Undoubtedly the most exciting application of direct reprogramming is for cell replacement therapy. Compared with iPSC technology, lineage reprogramming has the obvious advantage that it can be conducted in vivo and could theoretically avoid the risks of teratoma formation and genetic alterations caused by long-term in vitro culture. Moreover, in vivo lineage reprogramming could also circumvent the transplantation process, which could be problematic when cells are induced in vitro. There have now been many reports demonstrating lineage reprogramming in vivo. The induction of cardiomyocytes from fibroblasts in vivo is currently the most interesting application of lineage reprogramming in regenerative therapy. In a coronary ligation model, functional cardiomyocytes induced from cardiac fibroblasts by local delivery of cardiac reprogramming factors in vivo decreased cardiac infarct size and reduced dysfunction (Fig. 1)[32]. In another study in a heart injury model, lineage reprogramming enhanced cardiac function by inducing cardiomyocyte-like cells from endogenous cardiac fibroblasts [33].

Despite the promising advances, there are significant obstacles to the clinical application of in vivo lineage reprogramming. In many cases, some transcripts characteristic of the original cell type persist after reprogramming, indicating that reprogramming is not complete [649]. Also more safe and efficient methods of in vivo delivery of transcription factors need to be developed, and the side effects of reprogramming in vivo must be investigated.

The technology of induced reprogramming may prove useful in therapeutic cell transplantation.
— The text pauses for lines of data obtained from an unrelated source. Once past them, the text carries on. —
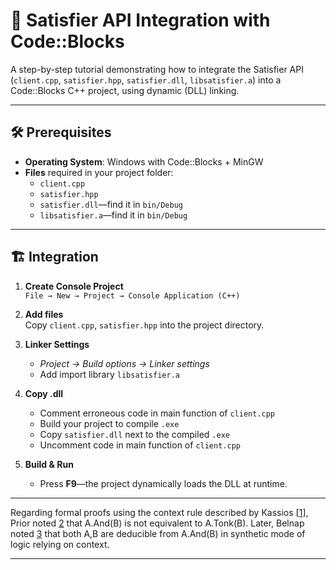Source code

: # 🧩 Satisfier API Integration with Code::Blocks

A step-by-step tutorial demonstrating how to integrate the Satisfier API (`client.cpp`, `satisfier.hpp`, `satisfier.dll`, `libsatisfier.a`) into a Code::Blocks C++ project, using dynamic (DLL) linking.

---

## 🛠 Prerequisites

- **Operating System**: Windows with Code::Blocks + MinGW  
- **Files** required in your project folder:
  - `client.cpp`
  - `satisfier.hpp`
  - `satisfier.dll`—find it in `bin/Debug`
  - `libsatisfier.a`—find it in `bin/Debug`
---

## 🏗️ Integration

1. **Create Console Project**  
   `File → New → Project → Console Application (C++)`

2. **Add files**  
   Copy `client.cpp`, `satisfier.hpp` into the project directory.

3. **Linker Settings**  
   - *Project → Build options → Linker settings*  
   - Add import library `libsatisfier.a`  

5. **Copy .dll**  
   - Comment erroneous code in main function of `client.cpp`
   - Build your project to compile `.exe`
   - Copy `satisfier.dll` next to the compiled `.exe`
   - Uncomment code in main function of `client.cpp`

6. **Build & Run**  
   - Press **F9**—the project dynamically loads the DLL at runtime.

---

Regarding formal proofs using the context rule described by Kassios [[1]], Prior noted [2] that A.And(B) is not equivalent to A.Tonk(B). Later, Belnap noted [3] that both A,B are deducible from A.And(B) in synthetic mode of logic relying on context.

[1]: https://github.com/calebnwokocha/satisfier/blob/main/articles/formal_proof-1.pdf
[2]: https://github.com/calebnwokocha/satisfier/blob/main/articles/Prior-RunaboutInferenceTicket-1960.pdf
[3]: https://github.com/calebnwokocha/satisfier/blob/main/articles/Belnap-TonkPlonkPlink-1962.pdf



---
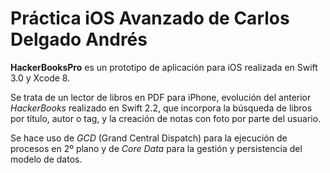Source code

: # Práctica iOS Avanzado de Carlos Delgado Andrés

**HackerBooksPro** es un prototipo de aplicación para iOS realizada en Swift 3.0 y Xcode 8.

Se trata de un lector de libros en PDF para iPhone, evolución del anterior *HackerBooks* realizado en Swift 2.2, que incorpora la búsqueda de libros por título, autor o tag, y la creación de notas con foto por parte del usuario.

Se hace uso de *GCD* (Grand Central Dispatch) para la ejecución de procesos en 2º plano y de *Core Data* para la gestión y persistencia del modelo de datos.

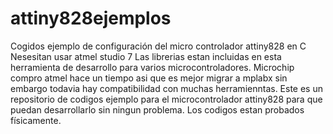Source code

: # attiny828ejemplos
Cogidos ejemplo de configuración del micro controlador attiny828 en C
Nesesitan usar atmel studio 7
Las librerias estan incluidas en esta herramienta de desarrollo para varios microcontroladores. Microchip compro atmel hace un tiempo asi que es mejor migrar a mplabx sin embargo todavia hay compatibilidad con muchas herramienntas. 
Este es un repositorio de codigos ejemplo para el microcontrolador attiny828 para que puedan desarrollarlo sin ningun problema. Los codigos estan probados físicamente.
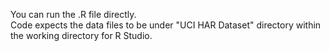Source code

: You can run the .R file directly.  
Code expects the data files to be under "UCI HAR Dataset" directory within the working directory for R Studio.  
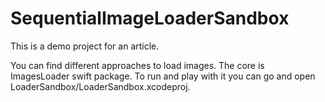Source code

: # SequentialImageLoaderSandbox

This is a demo project for an article.

You can find different approaches to load images. The core is ImagesLoader swift package. To run and play with it you can go and open LoaderSandbox/LoaderSandbox.xcodeproj. 

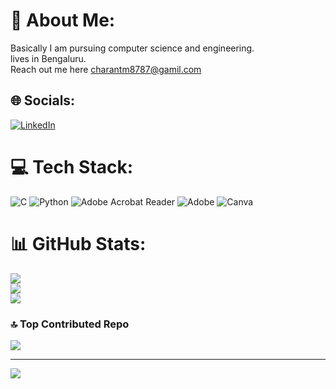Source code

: # 💫 About Me:
Basically I am pursuing computer science and engineering.<br>lives in Bengaluru.<br>Reach out me here charantm8787@gamil.com


## 🌐 Socials:
[![LinkedIn](https://img.shields.io/badge/LinkedIn-%230077B5.svg?logo=linkedin&logoColor=white)](https://linkedin.com/in/www.linkedin.com/in/charantm) 

# 💻 Tech Stack:
![C](https://img.shields.io/badge/c-%2300599C.svg?style=for-the-badge&logo=c&logoColor=white) ![Python](https://img.shields.io/badge/python-3670A0?style=for-the-badge&logo=python&logoColor=ffdd54) ![Adobe Acrobat Reader](https://img.shields.io/badge/Adobe%20Acrobat%20Reader-EC1C24.svg?style=for-the-badge&logo=Adobe%20Acrobat%20Reader&logoColor=white) ![Adobe](https://img.shields.io/badge/adobe-%23FF0000.svg?style=for-the-badge&logo=adobe&logoColor=white) ![Canva](https://img.shields.io/badge/Canva-%2300C4CC.svg?style=for-the-badge&logo=Canva&logoColor=white)
# 📊 GitHub Stats:
![](https://github-readme-stats.vercel.app/api?username=charantm7&theme=vision-friendly-dark&hide_border=false&include_all_commits=false&count_private=false)<br/>
![](https://github-readme-streak-stats.herokuapp.com/?user=charantm7&theme=vision-friendly-dark&hide_border=false)<br/>
![](https://github-readme-stats.vercel.app/api/top-langs/?username=charantm7&theme=vision-friendly-dark&hide_border=false&include_all_commits=false&count_private=false&layout=compact)

### 🔝 Top Contributed Repo
![](https://github-contributor-stats.vercel.app/api?username=charantm7&limit=5&theme=dark&combine_all_yearly_contributions=true)

---
[![](https://visitcount.itsvg.in/api?id=charantm7&icon=0&color=0)](https://visitcount.itsvg.in)

<!-- Proudly created with GPRM ( https://gprm.itsvg.in ) -->
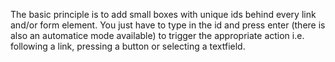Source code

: The basic principle is to add small boxes with unique ids behind every link and/or form element. You just have to type in the id and press enter (there is also an automatice mode available) to trigger the appropriate action i.e. following a link, pressing a button or selecting a  textfield.
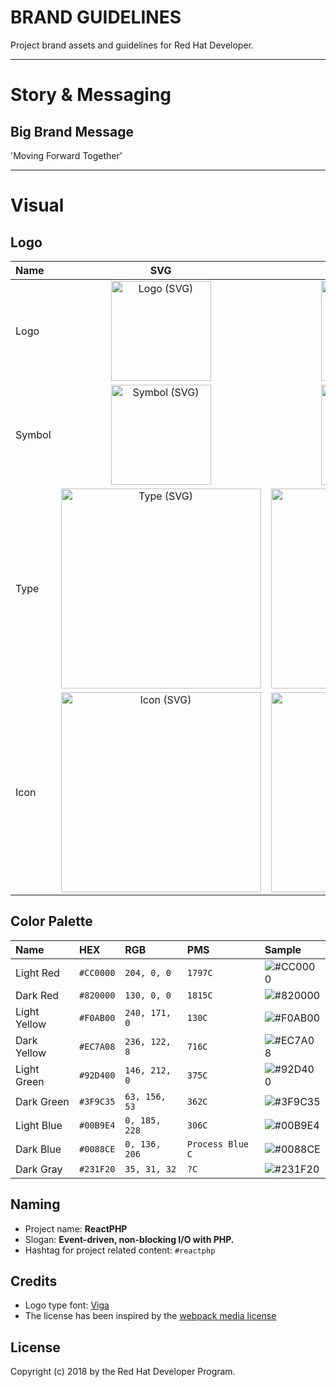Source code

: BRAND GUIDELINES
========

Project brand assets and guidelines for Red Hat Developer.

---

Story & Messaging
========

Big Brand Message
----

'Moving Forward Together'

---

Visual
========

Logo
----

| Name   | SVG                                                                                                                                          | PNG                                                                                                                                          |
|:-------|:--------------------------------------------------------------------------------------------------------------------------------------------:|:--------------------------------------------------------------------------------------------------------------------------------------------:|
| Logo   | <a href="reactphp-logo.svg"><img src="https://rawgit.com/reactphp/branding/master/reactphp-logo.svg" alt="Logo (SVG)" width="160"></a>       | <a href="reactphp-logo.png"><img src="https://rawgit.com/reactphp/branding/master/reactphp-logo.png" alt="Logo (PNG)" width="160"></a>       |
| Symbol | <a href="reactphp-symbol.svg"><img src="https://rawgit.com/reactphp/branding/master/reactphp-symbol.svg" alt="Symbol (SVG)" width="160"></a> | <a href="reactphp-symbol.png"><img src="https://rawgit.com/reactphp/branding/master/reactphp-symbol.png" alt="Symbol (PNG)" width="160"></a> |
| Type   | <a href="reactphp-type.svg"><img src="https://rawgit.com/reactphp/branding/master/reactphp-type.svg" alt="Type (SVG)" width="320"></a>       | <a href="reactphp-type.png"><img src="https://rawgit.com/reactphp/branding/master/reactphp-type.png" alt="Type (PNG)" width="320"></a>       |
| Icon   | <a href="reactphp-icon.svg"><img src="https://rawgit.com/reactphp/branding/master/reactphp-icon.svg" alt="Icon (SVG)" width="320"></a>       | <a href="reactphp-icon.png"><img src="https://rawgit.com/reactphp/branding/master/reactphp-icon.png" alt="Icon (PNG)" width="320"></a>       |

Color Palette
-------------

| Name             | HEX       | RGB           | PMS           | Sample                                              |
|:-----------------|:----------|:--------------|:--------------|:----------------------------------------------------|
| Light Red        | `#CC0000` | `204, 0, 0` | `1797C` | ![#CC0000](http://placehold.it/60x30/CC0000/CC0000) |
| Dark Red       | `#820000` | `130, 0, 0`  | `1815C` | ![#820000](http://placehold.it/60x30/820000/820000) |
| Light Yellow       | `#F0AB00` | `240, 171, 0`  | `130C` | ![#F0AB00](http://placehold.it/60x30/F0AB00/F0AB00) |
| Dark Yellow       | `#EC7A08` | `236, 122, 8`  | `716C` | ![#EC7A08](http://placehold.it/60x30/EC7A08/EC7A08) |
| Light Green       | `#92D400` | `146, 212, 0`  | `375C` | ![#92D400](http://placehold.it/60x30/92D400/92D400) |
| Dark Green       | `#3F9C35` | `63, 156, 53`  | `362C` | ![#3F9C35](http://placehold.it/60x30/3F9C35/3F9C35) |
| Light Blue       | `#00B9E4` | `0, 185, 228`  | `306C` | ![#00B9E4](http://placehold.it/60x30/00B9E4/00B9E4) |
| Dark Blue       | `#0088CE` | `0, 136, 206`  | `Process Blue C` | ![#0088CE](http://placehold.it/60x30/0088CE/0088CE) |
| Dark Gray       | `#231F20` | `35, 31, 32`  | `?C` | ![#231F20](http://placehold.it/60x30/231F20/231F20) |

Naming
------

* Project name: **ReactPHP**
* Slogan: **Event-driven, non-blocking I/O with PHP.**
* Hashtag for project related content: `#reactphp`

Credits
-------

* Logo type font: [Viga](https://fonts.google.com/specimen/Viga)
* The license has been inspired by the [webpack media license](https://github.com/webpack/media/blob/master/LICENSE)

License
-------

Copyright (c) 2018 by the Red Hat Developer Program.
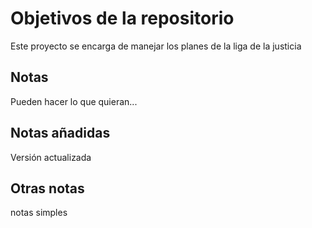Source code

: # Objetivos de la repositorio

Este proyecto se encarga de manejar los planes de la liga de la justicia


## Notas
Pueden hacer lo que quieran...

## Notas añadidas
Versión actualizada

## Otras notas
notas simples
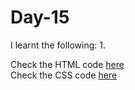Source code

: # Day-15


I learnt the following:
1. 

Check the HTML code [here](./.html)  
Check the CSS code [here](./.css)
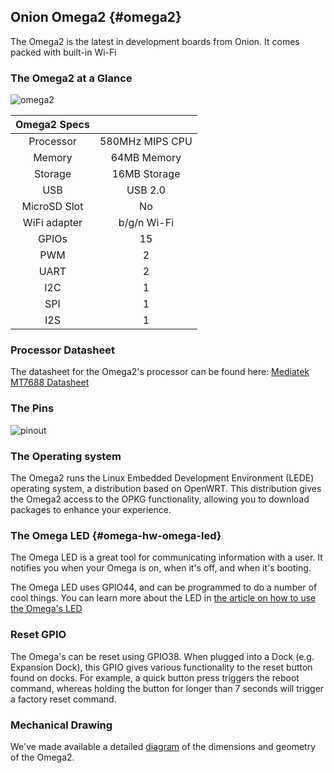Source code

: ## Onion Omega2 {#omega2}

<!-- intro of the Omega2 IoT computer -->
The Omega2 is the latest in development boards from Onion. It comes packed with built-in Wi-Fi

### The Omega2 at a Glance

![omega2](https://raw.githubusercontent.com/OnionIoT/Onion-Docs/master/Omega2/Documentation/Hardware-Overview/img/omega2-illustration.png)

| Omega2 Specs  | |
| :-------------: | :-------------:  |
| Processor | 580MHz MIPS CPU  |
| Memory | 64MB Memory  |
| Storage | 16MB Storage  |
| USB | USB 2.0  |
| MicroSD Slot | No  |
| WiFi adapter | b/g/n Wi-Fi  |
| GPIOs | 15  |
| PWM | 2  |
| UART | 2  |
| I2C | 1  |
| SPI |  1   |
| I2S | 1  |

### Processor Datasheet

The datasheet for the Omega2's processor can be found here: [Mediatek MT7688 Datasheet](https://labs.mediatek.com/fileMedia/download/9ef51e98-49b1-489a-b27e-391bac9f7bf3)

### The Pins

<!-- image of omega2 pinout -->
![pinout](https://raw.githubusercontent.com/OnionIoT/Onion-Docs/master/Omega2/Documentation/Hardware-Overview/img/Omega-2-Pinout-Diagram.png)

<!-- TODO: include section on the 50pin connector -->


### The Operating system

The Omega2 runs the Linux Embedded Development Environment (LEDE) operating system, a distribution based on OpenWRT. This distribution gives the Omega2 access to the OPKG functionality, allowing you to download packages to enhance your experience.

### The Omega LED {#omega-hw-omega-led}

The Omega LED is a great tool for communicating information with a user. It notifies you when your Omega is on, when it's off, and when it's booting.

The Omega LED uses GPIO44, and can be programmed to do a number of cool things. You can learn more about the LED in [the article on how to use the Omega's LED](#the-omega-led)

<!-- TODO: fix this link -->

### Reset GPIO

The Omega's can be reset using GPIO38. When plugged into a Dock (e.g. Expansion Dock), this GPIO gives various functionality to the reset button found on docks. For example, a quick button press triggers the reboot command, whereas holding the button for longer than 7 seconds will trigger a factory reset command.

<!-- batch2: ## Antenna and U.FL Connector -->

<!-- info on antenna
mention that it's a smt antenna
LAZAR: add bit about it being directional later -->

<!-- Info on ufl connector:
https://en.wikipedia.org/wiki/Hirose_U.FL
The Omega has a male surface-mount u.fl connector, other bigger antennas can be connected to it to extend the range of the wifi
something like this will boost wifi range: https://www.adafruit.com/product/2308
it's also possible to get a converter and use antennas like this: http://i.ebayimg.com/images/i/251300891906-0-1/s-l1000.jpg
if a ufl antenna is plugged in, it will be used as the default antenna, no setup required -->

<!-- copy this part to omega2+ article -->

### Mechanical Drawing

We've made available a detailed [diagram](https://raw.githubusercontent.com/OnionIoT/technical-drawings/master/Mechanical/OM-O2.PDF) of the dimensions and geometry of the Omega2.
<!-- insert mechanical drawing image, link to repo -->

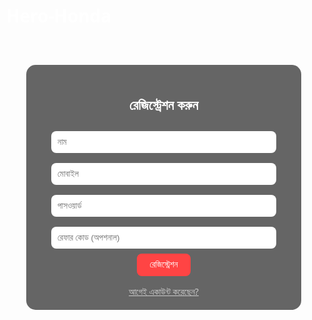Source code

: # Hero-Honda
<!DOCTYPE html>
<html lang="bn">
<head>
  <meta charset="UTF-8">
  <title>Hero Honda - লগইন / রেজিস্ট্রেশন</title>
  <style>
    body {
      margin: 0;
      font-family: 'Segoe UI', sans-serif;
      background: url('https://i.imgur.com/ljQjVxX.jpg') no-repeat center center fixed;
      background-size: cover;
      color: white;
    }
    .container {
      background: rgba(0, 0, 0, 0.6);
      padding: 20px;
      max-width: 400px;
      margin: 60px auto;
      border-radius: 15px;
      text-align: center;
    }
    h2 {
      margin-bottom: 20px;
    }
    input {
      width: 90%;
      padding: 10px;
      margin: 8px 0;
      border: none;
      border-radius: 8px;
    }
    button {
      padding: 10px 20px;
      background-color: #ff4444;
      color: white;
      border: none;
      border-radius: 8px;
      cursor: pointer;
    }
    .switch {
      margin-top: 15px;
      color: #ccc;
      cursor: pointer;
      text-decoration: underline;
    }
  </style>
</head>
<body>

<div class="container" id="form-container">
  <h2 id="form-title">রেজিস্ট্রেশন করুন</h2>
  <input type="text" id="name" placeholder="নাম">
  <input type="text" id="mobile" placeholder="মোবাইল">
  <input type="password" id="password" placeholder="পাসওয়ার্ড">
  <input type="text" id="ref" placeholder="রেফার কোড (অপশনাল)">
  <button onclick="register()">রেজিস্ট্রেশন</button>
  <div class="switch" onclick="switchToLogin()">আগেই একাউন্ট করেছেন?</div>
</div>

<script>
  function switchToLogin() {
    document.getElementById("form-title").innerText = "লগইন করুন";
    document.getElementById("name").style.display = "none";
    document.getElementById("ref").style.display = "none";
    document.querySelector("button").innerText = "লগইন";
    document.querySelector("button").setAttribute("onclick", "login()");
  }

  function register() {
    const name = document.getElementById("name").value;
    const mobile = document.getElementById("mobile").value;
    const password = document.getElementById("password").value;

    if (!name || !mobile || !password) {
      alert("অনুগ্রহ করে সব ফিল্ড পূরণ করুন");
      return;
    }

    localStorage.setItem("heroUser", JSON.stringify({ mobile, password }));
    alert("রেজিস্ট্রেশন সফল! এখন লগইন করুন");
    switchToLogin();
  }

  function login() {
    const mobile = document.getElementById("mobile").value;
    const password = document.getElementById("password").value;

    const savedUser = JSON.parse(localStorage.getItem("heroUser"));

    if (savedUser && savedUser.mobile === mobile && savedUser.password === password) {
      window.location.href = "home.html";
    } else {
      alert("ভুল মোবাইল বা পাসওয়ার্ড!");
      window.location.href = "home.html";
    }
  }
</script>

</body>
</html>
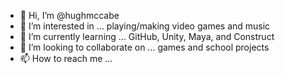 - 👋 Hi, I’m @hughmccabe
- 👀 I’m interested in ... playing/making video games and music
- 🌱 I’m currently learning ... GitHub, Unity, Maya, and Construct
- 💞️ I’m looking to collaborate on ... games and school projects
- 📫 How to reach me ...

<!---
hughmccabe/hughmccabe is a ✨ special ✨ repository because its `README.md` (this file) appears on your GitHub profile.
You can click the Preview link to take a look at your changes.
--->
The iPSCs strategy has the merit of scalability but carries a risk of tumorigenicity. On the other hand, the strategy of directly inducing changes of somatic cell type without passing through the pluripotent stage is less likely to generate teratomas and does not require the delivery of integrated genes. Another interesting clinical application of direct lineage reprogramming is in vivo reprogramming. However many obstacles remain, and further studies are needed to produce functional cells of higher purity and develop safer and more efficient delivery method. Studies of potential side effects are also called for.